It’s time for the plug-in Prius to prove something

Over the past year, I grew tired of hearing people say nobody wants electric cars. There are certain people, who for reasons I can’t figure out, want the masses to believe nobody wants electric cars. I don’t know why the Chevy Volt is a flop.

But what I do know is that there’s a dedicated number of individuals who have been putting plugs on Toyota Priuses so they can charge them overnight, and these modified Priuses are popular. Starting now, that’s no longer necessary–you can buy one with a plug on it.

You pay a premium for it–$7,000-$13,000 over other models of the same car–but in exchange, your warranty stays intact and you can get 70-plus MPG under ideal conditions, which is a commute of no more than 11 miles with the ability to plug in and charge while at work, or, I suppose, 11 miles round-trip, and plugging the car back in when you get home. From a 110V outlet, it takes 3 hours to charge. If you happen to have 220 in your garage, you can charge in an hour and a half.

And if the power goes out, or you have a long trip, you just run off gasoline.

For someone like me, this would be the perfect car. I drive two miles to meet a vanpool at a commuter lot, and use my car to run a few errands on weekends. Half a tank of gas might last me a month.

Then again, my decade-old Honda Civic thrives under that workload. Half a tank of gas lasts me a couple of weeks, so I’m not exactly in the market for a vehicle right now.

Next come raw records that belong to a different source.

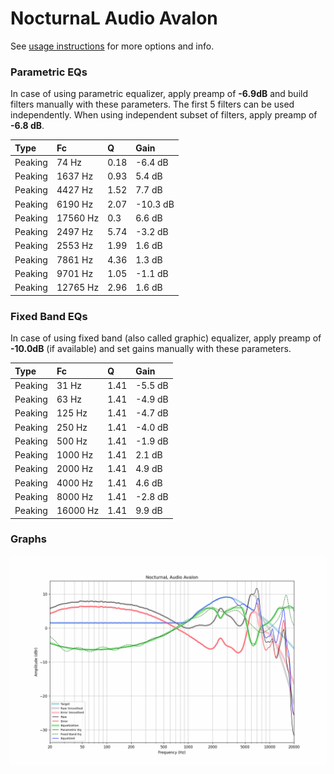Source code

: # NocturnaL Audio Avalon
See [usage instructions](https://github.com/jaakkopasanen/AutoEq#usage) for more options and info.

### Parametric EQs
In case of using parametric equalizer, apply preamp of **-6.9dB** and build filters manually
with these parameters. The first 5 filters can be used independently.
When using independent subset of filters, apply preamp of **-6.8 dB**.

| Type    | Fc       |    Q | Gain     |
|:--------|:---------|:-----|:---------|
| Peaking | 74 Hz    | 0.18 | -6.4 dB  |
| Peaking | 1637 Hz  | 0.93 | 5.4 dB   |
| Peaking | 4427 Hz  | 1.52 | 7.7 dB   |
| Peaking | 6190 Hz  | 2.07 | -10.3 dB |
| Peaking | 17560 Hz | 0.3  | 6.6 dB   |
| Peaking | 2497 Hz  | 5.74 | -3.2 dB  |
| Peaking | 2553 Hz  | 1.99 | 1.6 dB   |
| Peaking | 7861 Hz  | 4.36 | 1.3 dB   |
| Peaking | 9701 Hz  | 1.05 | -1.1 dB  |
| Peaking | 12765 Hz | 2.96 | 1.6 dB   |

### Fixed Band EQs
In case of using fixed band (also called graphic) equalizer, apply preamp of **-10.0dB**
(if available) and set gains manually with these parameters.

| Type    | Fc       |    Q | Gain    |
|:--------|:---------|:-----|:--------|
| Peaking | 31 Hz    | 1.41 | -5.5 dB |
| Peaking | 63 Hz    | 1.41 | -4.9 dB |
| Peaking | 125 Hz   | 1.41 | -4.7 dB |
| Peaking | 250 Hz   | 1.41 | -4.0 dB |
| Peaking | 500 Hz   | 1.41 | -1.9 dB |
| Peaking | 1000 Hz  | 1.41 | 2.1 dB  |
| Peaking | 2000 Hz  | 1.41 | 4.9 dB  |
| Peaking | 4000 Hz  | 1.41 | 4.6 dB  |
| Peaking | 8000 Hz  | 1.41 | -2.8 dB |
| Peaking | 16000 Hz | 1.41 | 9.9 dB  |

### Graphs
![](./NocturnaL%20Audio%20Avalon.png)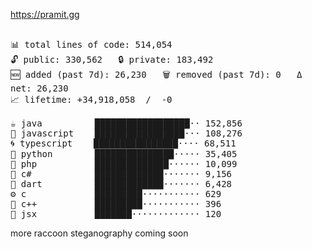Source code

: https://pramit.gg
 <!-- LANGUAGES BREAKDOWN START -->
<pre><code style="font-family: monospace; font-size: 14px;">
📊 total lines of code: 514,054
🔓 public: 330,562   🔒 private: 183,492
🆕 added (past 7d): 26,230   🗑️ removed (past 7d): 0   Δ net: 26,230
📈 lifetime: +34,918,058  /  -0

☕ java          ██████████████████·· 152,856
💛 javascript    █████████████████··· 108,276
🌀 typescript    ████████████████···· 68,511
🐍 python        ███████████████····· 35,405
🐘 php           ██████████████······ 10,099
🔧 c#            █████████████······· 9,156
🎯 dart          █████████████······· 6,428
⚙️ c             █████████··········· 629
🧩 c++           █████████··········· 396
🎨 jsx           ███████············· 120
</code></pre>
 <!-- LANGUAGES BREAKDOWN END -->
more raccoon steganography coming soon
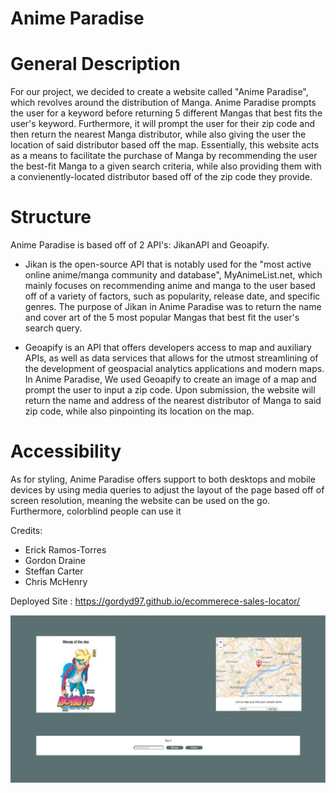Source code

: # Anime Paradise

# General Description
For our project, we decided to create a website called "Anime Paradise", which revolves around the distribution of Manga. Anime Paradise prompts the user for a keyword before returning 5 different Mangas that best fits the user's keyword. Furthermore, it will prompt the user for their zip code and then return the nearest Manga distributor, while also giving the user the location of said distributor based off the map. Essentially, this website acts as a means to facilitate the purchase of Manga by recommending the user the best-fit Manga to a given search criteria, while also providing them with a convienently-located distributor based off of the zip code they provide.

# Structure
Anime Paradise is based off of 2 API's: JikanAPI and Geoapify.
- Jikan is the open-source API that is notably used for the "most active online anime/manga community and database", MyAnimeList.net, which mainly focuses on recommending anime and manga to the user based off of a variety of factors, such as popularity, release date, and specific genres. The purpose of Jikan in Anime Paradise was to return the name and cover art of the 5 most popular Mangas that best fit the user's search query.

- Geoapify is an API that offers developers access to map and auxiliary APIs, as well as data services that allows for the utmost streamlining of the development of geospacial analytics applications and modern maps. In Anime Paradise, We used Geoapify to create an image of a map and prompt the user to input a zip code. Upon submission, the website will return the name and address of the nearest distributor of Manga to said zip code, while also pinpointing its location on the map.

# Accessibility
As for styling, Anime Paradise offers support to both desktops and mobile devices by using media queries to adjust the layout of the page based off of screen resolution, meaning the website can be used on the go. Furthermore, colorblind people can use it

Credits:
- Erick Ramos-Torres
- Gordon Draine
- Steffan Carter
- Chris McHenry


Deployed Site : https://gordyd97.github.io/ecommerece-sales-locator/

![screen shot of site](./images/proj1sitePNG.PNG)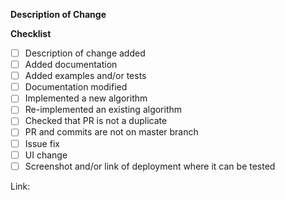 **Description of Change**
<!--
Thank you for your pull request. Please provide a description above, and review
the requirements using given checklist, and confirm work done by you.

Add the issue number in a list format following the format given
  - Brief-message, keyword #<issue-number>
The message is not necessary
For example my PR fixes issue 97. Then do the following
  - Fixes rendering issue, fixed #97
For a list of all keywords you can check:
https://docs.github.com/en/free-pro-team@latest/github/managing-your-work-on-github/linking-a-pull-request-to-an-issue

If you have made a UI change, please add screenshot and/or link to deployment

Contributor's Guide: https://github.com/developer-student-club-thapar/algo-book/blob/master/CONTRIBUTING.md
-->

**Checklist**
- [ ] Description of change added
- [ ] Added documentation
- [ ] Added examples and/or tests
- [ ] Documentation modified
- [ ] Implemented a new algorithm
- [ ] Re-implemented an existing algorithm
- [ ] Checked that PR is not a duplicate
- [ ] PR and commits are not on master branch
- [ ] Issue fix
- [ ] UI change
- [ ] Screenshot and/or link of deployment where it can be tested

Link: 
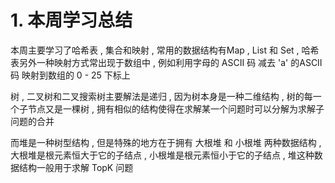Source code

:# 1. 本周学习总结

本周主要学习了哈希表 , 集合和映射 , 常用的数据结构有Map , List 和 Set , 哈希表另外一种映射方式常出现于数组中 , 例如利用字母的 ASCII 码 减去 'a' 的ASCII码 映射到数组的 0 - 25 下标上

树 , 二叉树和二叉搜索树主要解法是递归 , 因为树本身是一种二维结构 , 树的每一个子节点又是一棵树 , 拥有相似的结构使得在求解某一个问题时可以分解为求解子问题的合并

而堆是一种树型结构 , 但是特殊的地方在于拥有 大根堆 和 小根堆 两种数据结构 , 大根堆是根元素恒大于它的子结点 , 小根堆是根元素恒小于它的子结点 , 堆这种数据结构一般用于求解 TopK 问题

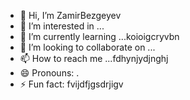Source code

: - 👋 Hi, I’m ZamirBezgeyev
- 👀 I’m interested in ...
- 🌱 I’m currently learning ...koioigcryvbn 
- 💞️ I’m looking to collaborate on ...
- 📫 How to reach me ...fdhynjydjnghj
- 😄 Pronouns: .
- ⚡ Fun fact: fvijdfjgsdrjigv
<!---
ZamirBezgeyev/ZamirBezgeyev is a ✨ special ✨ repository because its `README.md` (this file) appears on your GitHub profile.
You can click the Preview link to take a look at your changes.
--->
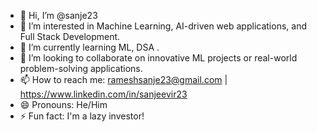 - 👋 Hi, I’m @sanje23
- 👀 I’m interested in Machine Learning, AI-driven web applications, and Full Stack Development.
- 🌱 I’m currently learning ML, DSA .
- 💞️ I’m looking to collaborate on innovative ML projects or real-world problem-solving applications.
- 📫 How to reach me: rameshsanje23@gmail.com | https://www.linkedin.com/in/sanjeevir23
- 😄 Pronouns: He/Him
- ⚡ Fun fact: I'm a lazy investor!
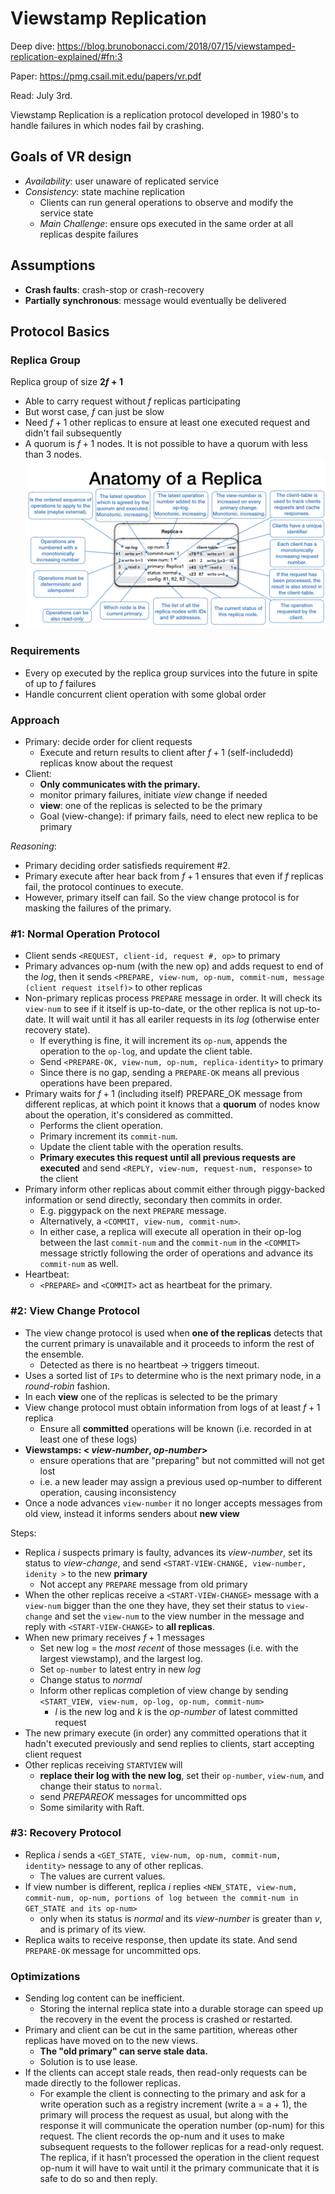 # Viewstamp Replication 

Deep dive: https://blog.brunobonacci.com/2018/07/15/viewstamped-replication-explained/#fn:3

Paper: https://pmg.csail.mit.edu/papers/vr.pdf

Read: July 3rd. 

Viewstamp Replication is a replication protocol developed in 1980's to handle failures in which nodes fail by crashing. 

## Goals of VR design 
* _Availability_: user unaware of replicated service
* _Consistency_: state machine replication
    * Clients can run general operations to observe and modify the service state
    * _Main Challenge_: ensure ops executed in the same order at all replicas despite failures


## Assumptions 
* **Crash faults**: crash-stop or crash-recovery
* **Partially synchronous**: message would eventually be delivered

## Protocol Basics 
### Replica Group 
Replica group of size **$2f+1$**
*   Able to carry request without $f$ replicas participating
*   But worst case, $f$ can just be slow
*   Need $f+1$ other replicas to ensure at least one executed request and didn't fail subsequently 
*   A quorum is $f+1$ nodes. It is not possible to have a quorum with less than 3 nodes. 
*   ![replica-anatomy](images/410-vr/replica-anatomy.png)

### Requirements 
* Every op executed by the replica group survices into the future in spite of up to $f$ failures 
* Handle concurrent client operation with some global order

### Approach 
* Primary: decide order for client requests
    * Execute and return results to client after $f+1$ (self-includedd) replicas know about the request
* Client: 
    * **Only communicates with the primary.**
    * monitor primary failures, initiate _view_ change if needed
    *  **view**: one of the replicas is selected to be the primary
    *  Goal (view-change): if primary fails, need to elect new replica to be primary 

_Reasoning_:
* Primary deciding order satisfieds requirement #2.
* Primary execute after hear back from $f+1$ ensures that even if $f$ replicas fail, the protocol continues to execute.
* However, primary itself can fail. So the view change protocol is for masking the failures of the primary. 

### #1: Normal Operation Protocol 

* Client sends `<REQUEST, client-id, request #, op>` to primary
* Primary advances op-num (with the new op) and adds request to end of the _log_, then it sends `<PREPARE, view-num, op-num, commit-num, message (client request itself)>` to other replicas
* Non-primary replicas process `PREPARE` message in order. It will check its `view-num` to see if it itself is up-to-date, or the other replica is not up-to-date. It will wait until it has all eariler requests in its _log_ (otherwise enter recovery state). 
   * If everything is fine, it will increment its `op-num`, appends the operation to the `op-log`, and update the client table.
   * Send `<PREPARE-OK, view-num, op-num, replica-identity>` to primary
   * Since there is no gap, sending a `PREPARE-OK` means all previous operations have been prepared. 
* Primary waits for $f+1$ (including itself) PREPARE_OK message from different replicas, at which point it knows that a **quorum** of nodes know about the operation, it's considered as committed. 
   * Performs the client operation.
   * Primary increment its `commit-num`.
   * Update the client table with the operation results.
   * **Primary executes this request until all previous requests are executed** and send `<REPLY, view-num, request-num, response>` to the client
* Primary inform other replicas about commit either through piggy-backed information or send directly, secondary then commits in order. 
   * E.g. piggypack on the next `PREPARE` message. 
   * Alternatively, a `<COMMIT, view-num, commit-num>`. 
   * In either case, a replica will execute all operation in their op-log between the last `commit-num` and the `commit-num` in the `<COMMIT>` message strictly following the order of operations and advance its `commit-num` as well.
* Heartbeat:
   * `<PREPARE>` and `<COMMIT>` act as heartbeat for the primary. 

### #2: View Change Protocol 
* The view change protocol is used when **one of the replicas** detects that the current primary is unavailable and it proceeds to inform the rest of the ensemble. 
  * Detected as there is no heartbeat -> triggers timeout. 
* Uses a sorted list of `IPs` to determine who is the next primary node, in a *round-robin* fashion.
* In each **view** one of the replicas is selected to be the primary
* View change protocol must obtain information from logs of at least $f+1$ replica
    * Ensure all **committed** operations will be known (i.e. recorded in at least one of these logs)
* **Viewstamps: < _view-number_, _op-number_>** 
    *  ensure operations that are "preparing" but not committed will not get lost
    *  i.e. a new leader may assign a previous used op-number to different operation, causing inconsistency
*  Once a node advances `view-number` it no longer accepts messages from old view, instead it informs senders about **new view**
 
Steps:
* Replica $i$ suspects primary is faulty, advances its _view-number_, set its status to _view-change_, and send `<START-VIEW-CHANGE, view-number, idenity >` to the new **primary**
   *  Not accept any `PREPARE` message from old primary
* When the other replicas receive a `<START-VIEW-CHANGE>` message with a `view-num` bigger than the one they have, they set their status to `view-change` and set the `view-num` to the view number in the message and reply with `<START-VIEW-CHANGE>` to **all replicas**. 
* When new primary receives $f+1$ messages
   *  Set new log = the _most recent_ of those messages (i.e. with the largest viewstamp), and the largest log. 
   *  Set `op-number` to latest entry in new _log_
   *  Change status to _normal_
   *  Inform other replicas completion of view change by sending `<START_VIEW, view-num, op-log, op-num, commit-num>`
       *  $l$ is the new log and $k$ is the _op-number_ of latest committed request
* The new primary execute (in order) any committed operations that it hadn't executed previously and send replies to clients, start accepting client request
* Other replicas receiving `STARTVIEW` will
   *  **replace their log with the new log**, set their `op-number`, `view-num`, and change their status to `normal`.
   *  send $PREPAREOK$ messages for uncommitted ops 
   *  Some similarity with Raft. 

### #3: Recovery Protocol 
* Replica $i$ sends a `<GET_STATE, view-num, op-num, commit-num, identity>` nessage to any of other replicas. 
   * The values are current values. 
* If view number is different, replica $i$ replies `<NEW_STATE, view-num, commit-num, op-num, portions of log between the commit-num in GET_STATE and its op-num>` 
   * only when its status is $normal$ and its _view-number_ is greater than $v$, and is primary of its view.
* Replica waits to receive response, then update its state. And send `PREPARE-OK` message for uncommitted ops. 


### Optimizations

* Sending log content can be inefficient. 
   * Storing the internal replica state into a durable storage can speed up the recovery in the event the process is crashed or restarted.
* Primary and client can be cut in the same partition, whereas other replicas have moved on to the new views. 
   * **The "old primary" can serve stale data.**
   * Solution is to use lease. 
* If the clients can accept stale reads, then read-only requests can be made directly to the follower replicas.
   * For example the client is connecting to the primary and ask for a write operation such as a registry increment (write a = a + 1), the primary will process the request as usual, but along with the response it will communicate the operation number (op-num) for this request. The client records the op-num and it uses to make subsequent requests to the follower replicas for a read-only request. The replica, if it hasn’t processed the operation in the client request op-num it will have to wait until it the primary communicate that it is safe to do so and then reply.
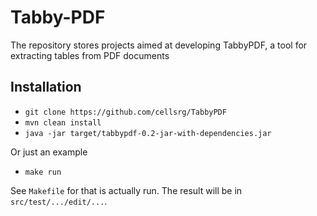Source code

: # Tabby-PDF
The repository stores projects aimed at developing TabbyPDF, a tool for extracting tables from PDF documents

## Installation ##
- `git clone https://github.com/cellsrg/TabbyPDF`
- `mvn clean install`
- `java -jar target/tabbypdf-0.2-jar-with-dependencies.jar`

Or just an example

- `make run`

See `Makefile` for that is actually run. The result will be in `src/test/.../edit/...`.

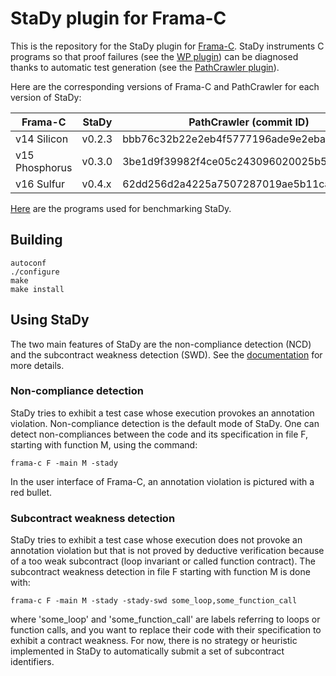 
# StaDy plugin for Frama-C

This is the repository for the StaDy plugin for [Frama-C](http://www.frama-c.com/).
StaDy instruments C programs so that proof failures (see the [WP plugin](http://www.frama-c.com/wp.html)) can be diagnosed thanks to automatic test generation (see the [PathCrawler plugin](http://www.frama-c.com/pathcrawler.html)).

Here are the corresponding versions of Frama-C and PathCrawler for each version of StaDy:

| Frama-C        |  StaDy   | PathCrawler (commit ID)                  |
| -------------- | -------- | ---------------------------------------- |
| v14 Silicon    |  v0.2.3  | bbb76c32b22e2eb4f5777196ade9e2eba2c2ad66 |
| v15 Phosphorus |  v0.3.0  | 3be1d9f39982f4ce05c243096020025b5c1d0aec |
| v16 Sulfur     |  v0.4.x  | 62dd256d2a4225a7507287019ae5b11ca9d02075 |

[Here](https://github.com/gpetiot/StaDy) are the programs used for benchmarking StaDy.


## Building

    autoconf
    ./configure
    make
    make install


## Using StaDy

The two main features of StaDy are the non-compliance detection (NCD) and the
subcontract weakness detection (SWD).
See the [documentation](doc/README.md) for more details.

### Non-compliance detection

StaDy tries to exhibit a test case whose execution provokes an annotation violation. Non-compliance detection is the default mode of StaDy. One can detect non-compliances between the code and its specification in file F, starting with function M, using the command:

    frama-c F -main M -stady

In the user interface of Frama-C, an annotation violation is pictured with a red bullet.

### Subcontract weakness detection

StaDy tries to exhibit a test case whose execution does not provoke an annotation violation but that is not proved by deductive verification because of a too weak subcontract (loop invariant or called function contract). The subcontract weakness detection in file F starting with function M is done with:

    frama-c F -main M -stady -stady-swd some_loop,some_function_call

where 'some_loop' and 'some_function_call' are labels referring to loops or
function calls, and you want to replace their code with their specification to
exhibit a contract weakness.
For now, there is no strategy or heuristic implemented in StaDy to automatically submit a set of subcontract identifiers.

Not everyone is willing to drive a 10-year-old Civic with more than 180,000 miles on it, though. And not everyone has a vanpool to join. For those who aren’t like me, and who want to reduce the impact of fuel costs on their daily lives, a plug-in Prius is an option.

I expect Toyota will sell a lot of them. And I hope they’ll bring legitimacy to the plug-in cars made by other companies as well.